Due to the short period between the EncroChat hack in May and June 2020 and the October 2020 trial in Manchester, the criminality revealed by Rothwell’s EncroChat messaging had to be brought in another future case.
At some point following his acquittals in November 2020, Rothwell left the country again. Weeks later, Rothwell was extradited back to the UK for a second time, after being arrested in a taxi in Amsterdam by Dutch police.
He has remained in prison on remand ever since, mainly at HMP Wakefield, often dubbed Monster Mansion for the notorious prisoners who have been housed there, including serial rapist Reynhard Sinaga and Soham murderer Ian Huntley. During a spell at HMP Manchester, Rothwell was stabbed in what his lawyer described as a ‘ferocious, almost fatal assault’.
He was attacked while he was on trial last summer. The incident caused the case to be adjourned. But Rothwell ultimately changed his plea to guilty.
Jamie Rothwell
In February this year, Rothwell pleaded guilty to one count of conspiracy to possess firearms with intent to endanger life; one count of conspiracy to possess ammunition with intent to endanger life; conspiracy to supply a controlled drug of Class A, namely cocaine; two counts of conspiracy to cause grievous bodily harm with intent and a single count of conspiracy to supply a controlled drug of Class B, namely ketamine.
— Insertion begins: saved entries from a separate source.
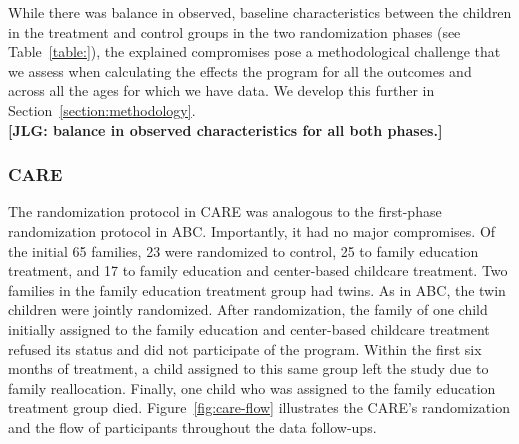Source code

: \noindent While there was balance in observed, baseline characteristics between the children in the treatment and control groups in the two randomization phases (see Table~\ref{table:}), the explained compromises pose a methodological challenge that we assess when calculating the effects the program for all the outcomes and across all the ages for which we have data. We develop this further in Section~\ref{section:methodology}.\\

\noindent \textbf{[JLG: balance in observed characteristics for all both phases.]}\\

\subsubsection{CARE}

\noindent The randomization protocol in CARE was analogous to the first-phase randomization protocol in ABC. Importantly, it had no major compromises. Of the initial 65 families, 23 were randomized to control, 25 to family education treatment, and 17 to family education and center-based childcare treatment. Two families in the family education treatment group had twins. As in ABC, the twin children were jointly randomized. After randomization, the family of one child initially assigned to the family education and center-based childcare treatment refused its status and did not participate of the program. Within the first six months of treatment, a child assigned to this same group left the study due to family reallocation. Finally, one child who was assigned to the family education treatment group died. Figure~\ref{fig:care-flow} illustrates the CARE's randomization and the flow of participants throughout the data follow-ups.\\

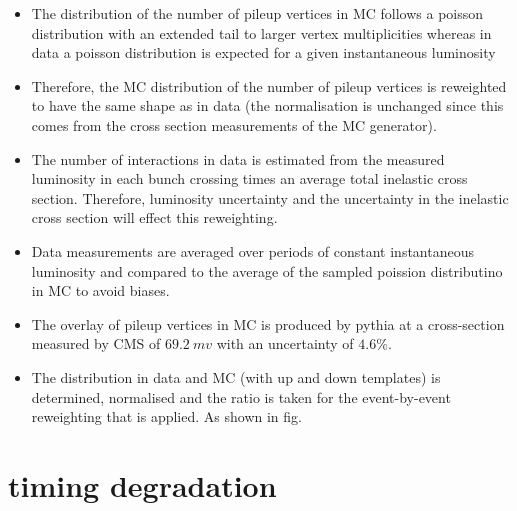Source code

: \begin{itemize}
    \item The distribution of the number of pileup vertices in MC follows a poisson distribution with an extended tail to larger vertex multiplicities whereas in data a poisson distribution is expected for a given instantaneous luminosity
    \item Therefore, the MC distribution of the number of pileup vertices is reweighted to have the same shape as in data (the normalisation is unchanged since this comes from the cross section measurements of the MC generator).
    \item The number of interactions in data is estimated from the measured luminosity in each bunch crossing times an average total inelastic cross section. Therefore, luminosity uncertainty and the uncertainty in the inelastic cross section will effect this reweighting.
    \item Data measurements are averaged over periods of constant instantaneous luminosity and compared to the average of the sampled poission distributino in MC to avoid biases.
    \item The overlay of pileup vertices in MC is produced by pythia at a cross-section measured by CMS of $\SI{69.2}{mv}$ with an uncertainty of $4.6\%$.
    \item The distribution in data and MC (with up and down templates) is determined, normalised and the ratio is taken for the event-by-event reweighting that is applied. As shown in fig.
\end{itemize}


\section{\ECAL timing degradation}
Reporting restrictions were imposed to prevent his pleas being publicised, to protect the fairness of linked cases.
His pleas could only be reported for the first time last month following a successful legal application by the M.E.N. Reflecting on his situation, Rothwell is well aware that his life will not involve European travel for many years to come.
Instead, he faces imprisonment in a high security setting, with ‘mind numbing routine’. He now claims to want to change his ways, and to help stop others from following his path.
But there is no hurry for Rothwell to commit to this Damascene conversion. It will be many years before he is released, when he can actually prove if he is true to his word.
On Thursday at Manchester Crown Court, Rothwell received an overall 43 year sentence. His sentence was comprised of a total of 18 years in prison for drugs offences, and a consecutive 25 year extended sentence for firearms offences, including 21 years in prison and an extra four years on licence.